*Work required:*
Below are entries with pictures among them; reproduce exactly, and only, the lines from the one containing "## Experiments" down to the one containing "자바 코드로 직접**", without the pictures.
━━━━━━━━━━━━━━━━━━━━━━━━━━━━━━
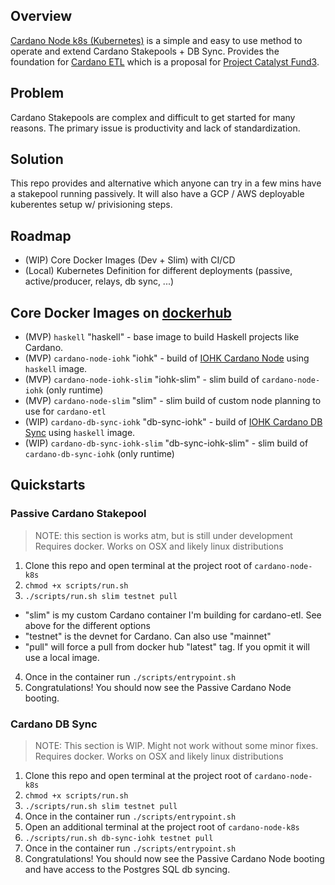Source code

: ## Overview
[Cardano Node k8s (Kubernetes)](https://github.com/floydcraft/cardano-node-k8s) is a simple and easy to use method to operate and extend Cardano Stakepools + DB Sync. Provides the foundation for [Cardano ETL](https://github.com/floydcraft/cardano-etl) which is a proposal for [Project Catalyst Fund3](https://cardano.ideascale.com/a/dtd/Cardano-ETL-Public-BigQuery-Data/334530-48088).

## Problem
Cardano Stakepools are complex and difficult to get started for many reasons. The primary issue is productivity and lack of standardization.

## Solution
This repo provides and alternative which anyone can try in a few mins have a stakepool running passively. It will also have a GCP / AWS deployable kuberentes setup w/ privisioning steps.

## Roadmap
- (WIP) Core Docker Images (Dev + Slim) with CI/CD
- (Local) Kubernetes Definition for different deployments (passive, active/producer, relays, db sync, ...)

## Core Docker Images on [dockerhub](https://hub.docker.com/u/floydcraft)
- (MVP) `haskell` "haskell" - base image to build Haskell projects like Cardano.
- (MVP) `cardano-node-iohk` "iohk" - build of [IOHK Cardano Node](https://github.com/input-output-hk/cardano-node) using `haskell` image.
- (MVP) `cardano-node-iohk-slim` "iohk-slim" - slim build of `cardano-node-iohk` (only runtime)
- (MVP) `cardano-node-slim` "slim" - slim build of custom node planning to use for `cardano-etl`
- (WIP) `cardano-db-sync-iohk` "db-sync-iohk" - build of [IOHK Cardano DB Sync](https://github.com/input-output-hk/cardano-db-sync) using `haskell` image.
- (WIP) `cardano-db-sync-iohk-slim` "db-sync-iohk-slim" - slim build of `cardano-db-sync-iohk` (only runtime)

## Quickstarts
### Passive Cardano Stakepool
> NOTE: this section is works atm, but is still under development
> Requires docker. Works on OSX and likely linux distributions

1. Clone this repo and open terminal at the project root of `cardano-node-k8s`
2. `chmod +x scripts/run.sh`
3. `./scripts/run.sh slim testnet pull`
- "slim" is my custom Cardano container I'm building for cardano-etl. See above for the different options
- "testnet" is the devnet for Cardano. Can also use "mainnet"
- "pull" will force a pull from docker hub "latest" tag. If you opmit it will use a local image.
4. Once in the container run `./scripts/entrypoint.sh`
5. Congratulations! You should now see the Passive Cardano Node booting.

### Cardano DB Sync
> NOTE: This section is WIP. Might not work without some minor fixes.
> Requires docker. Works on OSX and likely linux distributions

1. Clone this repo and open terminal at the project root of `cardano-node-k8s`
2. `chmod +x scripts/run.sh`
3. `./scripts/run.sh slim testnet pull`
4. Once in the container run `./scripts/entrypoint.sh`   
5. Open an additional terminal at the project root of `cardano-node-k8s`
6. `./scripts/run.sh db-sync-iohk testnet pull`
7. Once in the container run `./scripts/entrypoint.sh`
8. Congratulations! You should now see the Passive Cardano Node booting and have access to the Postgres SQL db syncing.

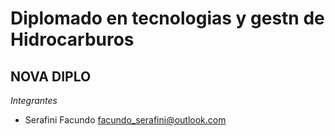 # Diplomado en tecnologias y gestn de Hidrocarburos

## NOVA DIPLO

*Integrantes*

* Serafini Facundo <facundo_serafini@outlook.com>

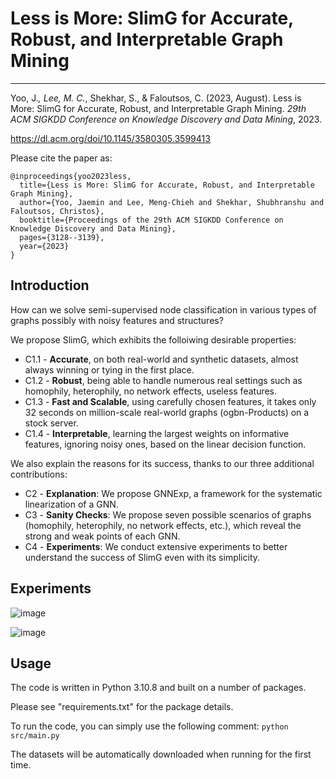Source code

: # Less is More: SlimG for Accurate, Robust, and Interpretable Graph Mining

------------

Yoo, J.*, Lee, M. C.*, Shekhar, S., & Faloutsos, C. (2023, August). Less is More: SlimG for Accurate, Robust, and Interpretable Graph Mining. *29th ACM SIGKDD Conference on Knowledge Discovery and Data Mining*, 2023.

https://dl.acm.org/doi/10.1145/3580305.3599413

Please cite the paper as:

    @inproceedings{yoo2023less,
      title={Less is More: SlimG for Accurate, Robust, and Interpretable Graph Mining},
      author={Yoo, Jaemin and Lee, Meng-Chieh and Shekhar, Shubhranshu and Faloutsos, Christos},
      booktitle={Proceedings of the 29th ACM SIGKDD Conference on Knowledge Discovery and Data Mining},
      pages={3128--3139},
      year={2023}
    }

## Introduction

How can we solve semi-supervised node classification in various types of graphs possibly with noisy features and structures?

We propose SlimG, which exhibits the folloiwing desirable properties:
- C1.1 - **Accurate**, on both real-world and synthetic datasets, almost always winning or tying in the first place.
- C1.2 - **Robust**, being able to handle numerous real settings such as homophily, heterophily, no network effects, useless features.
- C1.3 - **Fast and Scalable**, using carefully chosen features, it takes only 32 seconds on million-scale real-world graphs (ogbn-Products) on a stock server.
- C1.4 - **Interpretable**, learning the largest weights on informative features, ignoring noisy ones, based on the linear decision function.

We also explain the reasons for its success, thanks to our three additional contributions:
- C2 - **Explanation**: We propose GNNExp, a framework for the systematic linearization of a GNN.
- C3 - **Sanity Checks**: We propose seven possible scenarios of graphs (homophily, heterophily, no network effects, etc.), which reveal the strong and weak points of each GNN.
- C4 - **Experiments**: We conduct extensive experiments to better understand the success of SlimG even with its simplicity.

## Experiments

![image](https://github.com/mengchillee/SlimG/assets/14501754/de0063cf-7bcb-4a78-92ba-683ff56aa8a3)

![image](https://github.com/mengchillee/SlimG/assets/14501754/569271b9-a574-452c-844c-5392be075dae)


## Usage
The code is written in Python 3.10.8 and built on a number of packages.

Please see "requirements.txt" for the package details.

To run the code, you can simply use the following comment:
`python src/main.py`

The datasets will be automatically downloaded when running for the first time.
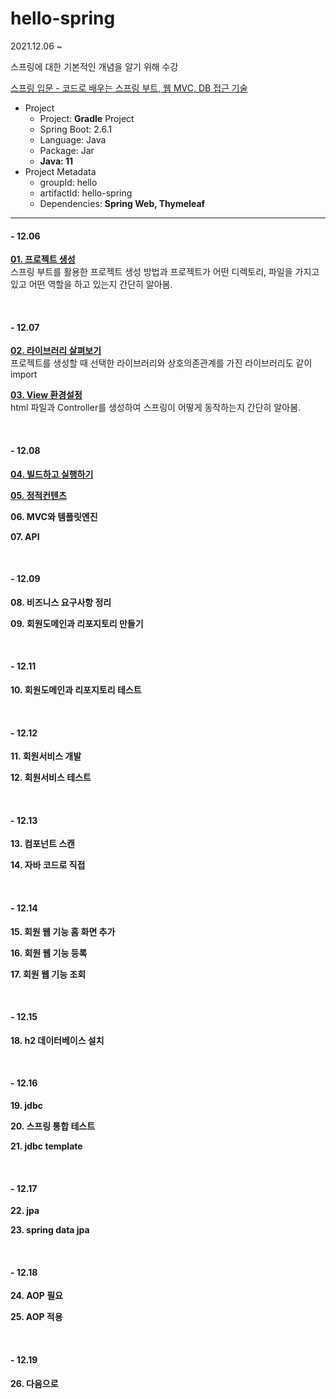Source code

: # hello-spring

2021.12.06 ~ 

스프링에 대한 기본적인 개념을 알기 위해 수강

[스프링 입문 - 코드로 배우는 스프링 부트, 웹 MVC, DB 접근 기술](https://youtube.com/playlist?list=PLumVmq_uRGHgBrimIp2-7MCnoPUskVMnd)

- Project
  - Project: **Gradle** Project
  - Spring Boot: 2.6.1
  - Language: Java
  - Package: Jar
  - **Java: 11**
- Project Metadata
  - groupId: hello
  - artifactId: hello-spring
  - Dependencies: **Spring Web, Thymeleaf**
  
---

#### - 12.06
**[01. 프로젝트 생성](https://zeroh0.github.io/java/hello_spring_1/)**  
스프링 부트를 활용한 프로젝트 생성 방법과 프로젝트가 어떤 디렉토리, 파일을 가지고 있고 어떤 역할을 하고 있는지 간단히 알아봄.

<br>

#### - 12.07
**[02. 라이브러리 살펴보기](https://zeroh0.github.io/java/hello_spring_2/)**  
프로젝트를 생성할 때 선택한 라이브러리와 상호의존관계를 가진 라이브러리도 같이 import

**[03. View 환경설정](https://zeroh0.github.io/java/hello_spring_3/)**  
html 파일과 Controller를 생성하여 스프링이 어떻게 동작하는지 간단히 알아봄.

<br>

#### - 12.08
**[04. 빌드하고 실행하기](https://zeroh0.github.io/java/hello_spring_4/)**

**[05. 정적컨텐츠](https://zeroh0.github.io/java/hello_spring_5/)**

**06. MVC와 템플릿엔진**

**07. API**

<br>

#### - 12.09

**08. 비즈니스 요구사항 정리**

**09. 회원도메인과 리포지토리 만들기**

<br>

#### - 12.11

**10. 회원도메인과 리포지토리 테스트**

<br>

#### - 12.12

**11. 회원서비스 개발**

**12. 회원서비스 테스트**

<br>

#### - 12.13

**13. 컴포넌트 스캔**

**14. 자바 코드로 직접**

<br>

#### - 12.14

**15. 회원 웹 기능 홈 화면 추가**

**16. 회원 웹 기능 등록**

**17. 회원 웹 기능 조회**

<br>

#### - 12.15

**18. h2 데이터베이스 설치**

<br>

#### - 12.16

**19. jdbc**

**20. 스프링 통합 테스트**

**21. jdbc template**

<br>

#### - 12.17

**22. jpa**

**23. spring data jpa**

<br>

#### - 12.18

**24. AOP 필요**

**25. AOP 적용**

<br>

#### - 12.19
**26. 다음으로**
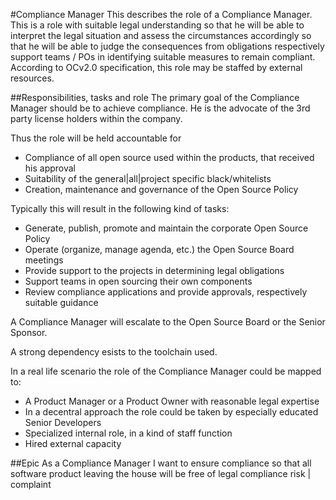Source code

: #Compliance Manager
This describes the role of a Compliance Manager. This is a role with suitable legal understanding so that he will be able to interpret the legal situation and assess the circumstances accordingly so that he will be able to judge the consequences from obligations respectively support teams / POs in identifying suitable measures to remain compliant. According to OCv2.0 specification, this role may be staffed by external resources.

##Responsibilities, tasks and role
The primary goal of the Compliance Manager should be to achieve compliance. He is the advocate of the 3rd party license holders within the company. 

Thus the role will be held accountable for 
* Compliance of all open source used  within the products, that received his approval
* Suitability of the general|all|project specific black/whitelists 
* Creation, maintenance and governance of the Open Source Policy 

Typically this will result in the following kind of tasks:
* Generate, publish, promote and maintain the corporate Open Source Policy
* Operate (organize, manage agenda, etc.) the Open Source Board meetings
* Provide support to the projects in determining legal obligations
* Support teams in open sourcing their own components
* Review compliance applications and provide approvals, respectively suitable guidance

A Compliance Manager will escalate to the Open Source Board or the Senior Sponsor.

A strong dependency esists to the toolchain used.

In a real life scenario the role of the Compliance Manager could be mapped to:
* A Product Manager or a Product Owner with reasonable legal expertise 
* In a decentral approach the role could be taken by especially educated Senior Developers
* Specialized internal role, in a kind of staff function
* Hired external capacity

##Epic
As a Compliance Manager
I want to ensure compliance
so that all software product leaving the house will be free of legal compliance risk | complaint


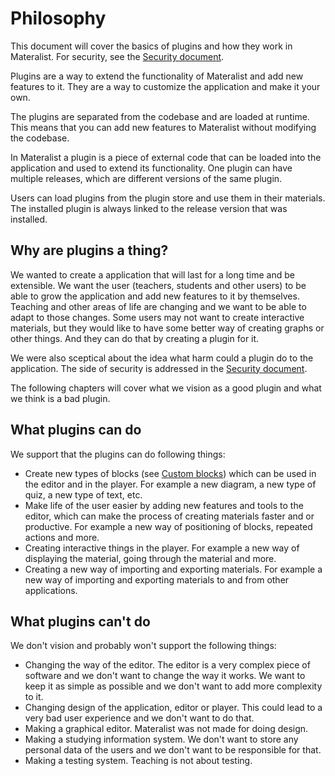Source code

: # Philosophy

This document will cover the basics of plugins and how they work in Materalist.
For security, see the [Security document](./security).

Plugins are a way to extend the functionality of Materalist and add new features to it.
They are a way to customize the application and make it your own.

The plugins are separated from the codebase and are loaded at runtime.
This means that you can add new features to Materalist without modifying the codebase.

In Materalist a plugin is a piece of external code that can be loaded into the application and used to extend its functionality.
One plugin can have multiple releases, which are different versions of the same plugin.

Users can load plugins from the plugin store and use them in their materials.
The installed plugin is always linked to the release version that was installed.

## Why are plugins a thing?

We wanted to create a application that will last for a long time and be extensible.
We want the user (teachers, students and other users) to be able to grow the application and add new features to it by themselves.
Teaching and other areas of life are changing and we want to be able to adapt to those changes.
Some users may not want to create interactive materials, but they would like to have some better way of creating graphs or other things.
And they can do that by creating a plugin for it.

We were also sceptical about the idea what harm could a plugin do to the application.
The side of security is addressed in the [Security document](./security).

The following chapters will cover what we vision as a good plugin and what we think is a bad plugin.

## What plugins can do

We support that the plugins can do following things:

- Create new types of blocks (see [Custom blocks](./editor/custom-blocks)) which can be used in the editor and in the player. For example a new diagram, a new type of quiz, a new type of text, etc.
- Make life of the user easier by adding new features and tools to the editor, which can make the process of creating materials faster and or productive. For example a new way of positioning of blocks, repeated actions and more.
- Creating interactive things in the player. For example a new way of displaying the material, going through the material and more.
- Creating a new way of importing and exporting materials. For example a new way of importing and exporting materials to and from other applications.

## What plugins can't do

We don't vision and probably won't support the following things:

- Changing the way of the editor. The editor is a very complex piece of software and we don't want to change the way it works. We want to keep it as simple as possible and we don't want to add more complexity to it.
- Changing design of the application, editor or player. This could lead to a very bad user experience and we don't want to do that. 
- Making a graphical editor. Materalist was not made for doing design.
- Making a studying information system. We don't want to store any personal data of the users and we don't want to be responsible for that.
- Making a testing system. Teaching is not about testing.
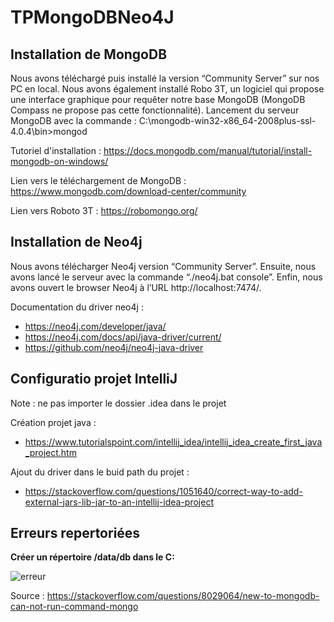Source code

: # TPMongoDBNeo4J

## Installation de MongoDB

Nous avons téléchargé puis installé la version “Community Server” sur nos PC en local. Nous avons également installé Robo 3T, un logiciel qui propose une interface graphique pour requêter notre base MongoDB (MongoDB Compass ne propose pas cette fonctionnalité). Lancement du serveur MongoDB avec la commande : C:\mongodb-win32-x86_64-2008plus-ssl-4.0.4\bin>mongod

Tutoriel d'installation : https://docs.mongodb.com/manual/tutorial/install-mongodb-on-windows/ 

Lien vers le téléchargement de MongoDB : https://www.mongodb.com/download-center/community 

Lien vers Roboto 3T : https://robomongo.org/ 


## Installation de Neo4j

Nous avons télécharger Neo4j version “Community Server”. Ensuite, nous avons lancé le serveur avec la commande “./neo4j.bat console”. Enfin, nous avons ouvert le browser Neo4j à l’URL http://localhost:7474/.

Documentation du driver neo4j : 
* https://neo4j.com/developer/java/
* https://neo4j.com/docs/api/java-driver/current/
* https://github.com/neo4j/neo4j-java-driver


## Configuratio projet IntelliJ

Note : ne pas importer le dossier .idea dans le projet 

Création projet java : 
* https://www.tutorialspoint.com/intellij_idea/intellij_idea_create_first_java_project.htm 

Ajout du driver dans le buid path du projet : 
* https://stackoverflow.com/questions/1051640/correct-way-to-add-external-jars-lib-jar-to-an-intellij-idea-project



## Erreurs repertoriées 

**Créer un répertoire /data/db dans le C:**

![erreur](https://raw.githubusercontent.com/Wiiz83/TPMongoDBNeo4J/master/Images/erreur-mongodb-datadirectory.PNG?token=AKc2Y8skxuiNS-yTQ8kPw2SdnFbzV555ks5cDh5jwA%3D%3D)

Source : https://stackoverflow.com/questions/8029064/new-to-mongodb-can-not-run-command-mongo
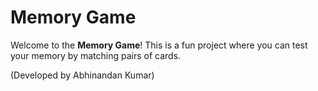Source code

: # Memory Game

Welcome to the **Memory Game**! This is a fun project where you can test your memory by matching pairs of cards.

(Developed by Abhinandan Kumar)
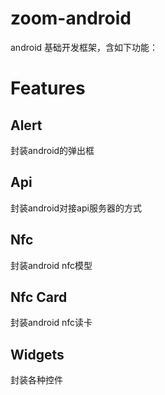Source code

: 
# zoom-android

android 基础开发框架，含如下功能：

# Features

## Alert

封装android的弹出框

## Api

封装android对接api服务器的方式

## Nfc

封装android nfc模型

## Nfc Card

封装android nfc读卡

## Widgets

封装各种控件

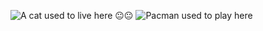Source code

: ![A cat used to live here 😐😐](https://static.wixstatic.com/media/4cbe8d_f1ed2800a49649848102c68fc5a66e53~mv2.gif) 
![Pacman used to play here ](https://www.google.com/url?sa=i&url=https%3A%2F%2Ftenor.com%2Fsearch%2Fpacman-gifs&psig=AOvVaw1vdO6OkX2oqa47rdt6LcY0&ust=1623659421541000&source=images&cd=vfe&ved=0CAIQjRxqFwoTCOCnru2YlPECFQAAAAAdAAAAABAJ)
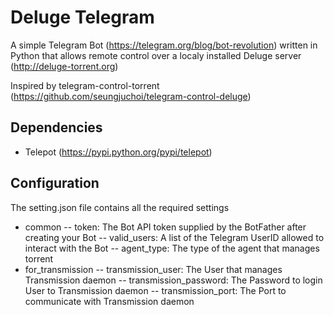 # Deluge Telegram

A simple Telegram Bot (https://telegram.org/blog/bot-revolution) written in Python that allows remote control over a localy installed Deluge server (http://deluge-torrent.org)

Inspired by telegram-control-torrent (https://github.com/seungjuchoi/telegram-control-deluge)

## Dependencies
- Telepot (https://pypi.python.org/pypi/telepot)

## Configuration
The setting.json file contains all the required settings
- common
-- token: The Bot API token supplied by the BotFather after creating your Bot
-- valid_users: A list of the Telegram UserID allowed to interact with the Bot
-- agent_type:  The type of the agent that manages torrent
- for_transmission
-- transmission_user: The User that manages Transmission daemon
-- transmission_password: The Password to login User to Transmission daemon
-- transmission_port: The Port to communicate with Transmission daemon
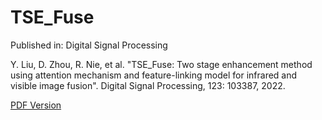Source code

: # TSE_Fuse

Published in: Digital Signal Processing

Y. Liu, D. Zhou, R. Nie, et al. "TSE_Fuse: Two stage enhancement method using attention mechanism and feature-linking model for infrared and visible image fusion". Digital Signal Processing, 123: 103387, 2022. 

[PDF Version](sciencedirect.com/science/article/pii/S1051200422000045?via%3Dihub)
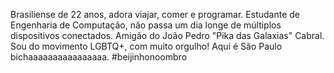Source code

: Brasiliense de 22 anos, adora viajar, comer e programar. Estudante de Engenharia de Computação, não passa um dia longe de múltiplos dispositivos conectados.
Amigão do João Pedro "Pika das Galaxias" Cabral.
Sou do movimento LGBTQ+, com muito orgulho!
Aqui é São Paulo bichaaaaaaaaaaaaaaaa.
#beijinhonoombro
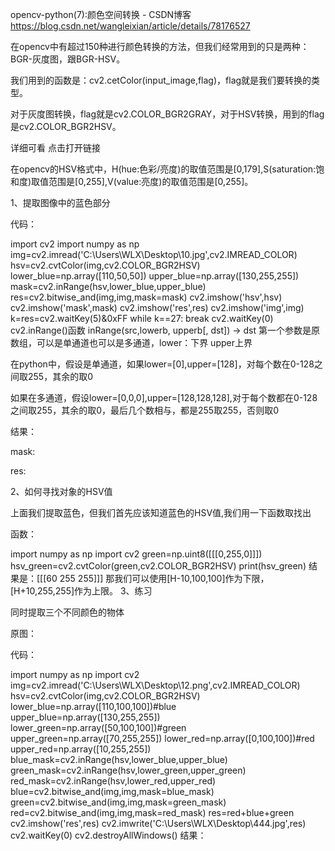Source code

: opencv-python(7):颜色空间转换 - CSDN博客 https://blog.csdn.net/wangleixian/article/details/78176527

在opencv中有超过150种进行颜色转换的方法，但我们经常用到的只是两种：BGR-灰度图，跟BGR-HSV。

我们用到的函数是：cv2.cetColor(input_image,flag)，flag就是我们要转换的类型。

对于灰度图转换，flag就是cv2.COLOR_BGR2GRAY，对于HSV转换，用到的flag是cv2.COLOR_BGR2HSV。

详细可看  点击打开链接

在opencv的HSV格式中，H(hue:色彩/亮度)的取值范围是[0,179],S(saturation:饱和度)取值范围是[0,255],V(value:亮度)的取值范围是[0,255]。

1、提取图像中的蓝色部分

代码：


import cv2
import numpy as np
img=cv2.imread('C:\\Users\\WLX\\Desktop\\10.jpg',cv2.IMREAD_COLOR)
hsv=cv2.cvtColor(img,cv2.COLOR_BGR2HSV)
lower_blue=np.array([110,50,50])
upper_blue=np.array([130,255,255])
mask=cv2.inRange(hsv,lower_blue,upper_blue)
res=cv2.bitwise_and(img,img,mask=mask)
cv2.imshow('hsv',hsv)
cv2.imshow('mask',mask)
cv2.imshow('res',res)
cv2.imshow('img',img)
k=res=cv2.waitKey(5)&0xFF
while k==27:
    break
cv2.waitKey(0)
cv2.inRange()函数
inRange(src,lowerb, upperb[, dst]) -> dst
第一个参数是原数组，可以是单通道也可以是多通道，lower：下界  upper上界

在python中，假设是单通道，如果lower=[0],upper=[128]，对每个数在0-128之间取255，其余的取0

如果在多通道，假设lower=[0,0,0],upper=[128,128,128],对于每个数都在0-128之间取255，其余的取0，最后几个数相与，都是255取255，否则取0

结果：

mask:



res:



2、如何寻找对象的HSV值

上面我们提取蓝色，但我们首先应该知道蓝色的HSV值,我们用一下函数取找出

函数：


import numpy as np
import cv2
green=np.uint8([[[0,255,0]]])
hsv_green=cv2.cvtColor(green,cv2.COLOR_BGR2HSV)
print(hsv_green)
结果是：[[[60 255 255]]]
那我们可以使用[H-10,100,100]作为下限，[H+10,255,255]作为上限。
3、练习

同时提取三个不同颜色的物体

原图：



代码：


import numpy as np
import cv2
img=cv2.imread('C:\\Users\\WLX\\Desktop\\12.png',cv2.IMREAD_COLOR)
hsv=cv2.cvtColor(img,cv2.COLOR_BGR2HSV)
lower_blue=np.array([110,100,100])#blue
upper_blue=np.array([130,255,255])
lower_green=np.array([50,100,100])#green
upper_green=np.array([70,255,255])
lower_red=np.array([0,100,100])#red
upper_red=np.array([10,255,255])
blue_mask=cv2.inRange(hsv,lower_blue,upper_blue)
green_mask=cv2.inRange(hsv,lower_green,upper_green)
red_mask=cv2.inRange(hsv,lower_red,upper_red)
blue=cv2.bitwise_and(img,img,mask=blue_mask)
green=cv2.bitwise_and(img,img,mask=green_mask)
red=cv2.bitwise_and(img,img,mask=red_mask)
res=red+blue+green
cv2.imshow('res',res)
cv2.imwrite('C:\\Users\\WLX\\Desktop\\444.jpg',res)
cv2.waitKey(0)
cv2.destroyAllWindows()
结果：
━━━━━━━━━━━━━━━━━━━━━━━━━━━━━━
*Task response:*
## Experiments

![image](https://github.com/mengchillee/SlimG/assets/14501754/de0063cf-7bcb-4a78-92ba-683ff56aa8a3)

![image](https://github.com/mengchillee/SlimG/assets/14501754/569271b9-a574-452c-844c-5392be075dae)


## Usage
The code is written in Python 3.10.8 and built on a number of packages.

Please see "requirements.txt" for the package details.

To run the code, you can simply use the following comment:
`python src/main.py`

The datasets will be automatically downloaded when running for the first time.
Source code

: # hello-spring

2021.12.06 ~ 

스프링에 대한 기본적인 개념을 알기 위해 수강

[스프링 입문 - 코드로 배우는 스프링 부트, 웹 MVC, DB 접근 기술](https://youtube.com/playlist?list=PLumVmq_uRGHgBrimIp2-7MCnoPUskVMnd)

- Project
  - Project: **Gradle** Project
  - Spring Boot: 2.6.1
  - Language: Java
  - Package: Jar
  - **Java: 11**
- Project Metadata
  - groupId: hello
  - artifactId: hello-spring
  - Dependencies: **Spring Web, Thymeleaf**
  
---

#### - 12.06
**[01. 프로젝트 생성](https://zeroh0.github.io/java/hello_spring_1/)**  
스프링 부트를 활용한 프로젝트 생성 방법과 프로젝트가 어떤 디렉토리, 파일을 가지고 있고 어떤 역할을 하고 있는지 간단히 알아봄.

<br>

#### - 12.07
**[02. 라이브러리 살펴보기](https://zeroh0.github.io/java/hello_spring_2/)**  
프로젝트를 생성할 때 선택한 라이브러리와 상호의존관계를 가진 라이브러리도 같이 import

**[03. View 환경설정](https://zeroh0.github.io/java/hello_spring_3/)**  
html 파일과 Controller를 생성하여 스프링이 어떻게 동작하는지 간단히 알아봄.

<br>

#### - 12.08
**[04. 빌드하고 실행하기](https://zeroh0.github.io/java/hello_spring_4/)**

**[05. 정적컨텐츠](https://zeroh0.github.io/java/hello_spring_5/)**

**06. MVC와 템플릿엔진**

**07. API**

<br>

#### - 12.09

**08. 비즈니스 요구사항 정리**

**09. 회원도메인과 리포지토리 만들기**

<br>

#### - 12.11

**10. 회원도메인과 리포지토리 테스트**

<br>

#### - 12.12

**11. 회원서비스 개발**

**12. 회원서비스 테스트**

<br>

#### - 12.13

**13. 컴포넌트 스캔**

**14. 자바 코드로 직접**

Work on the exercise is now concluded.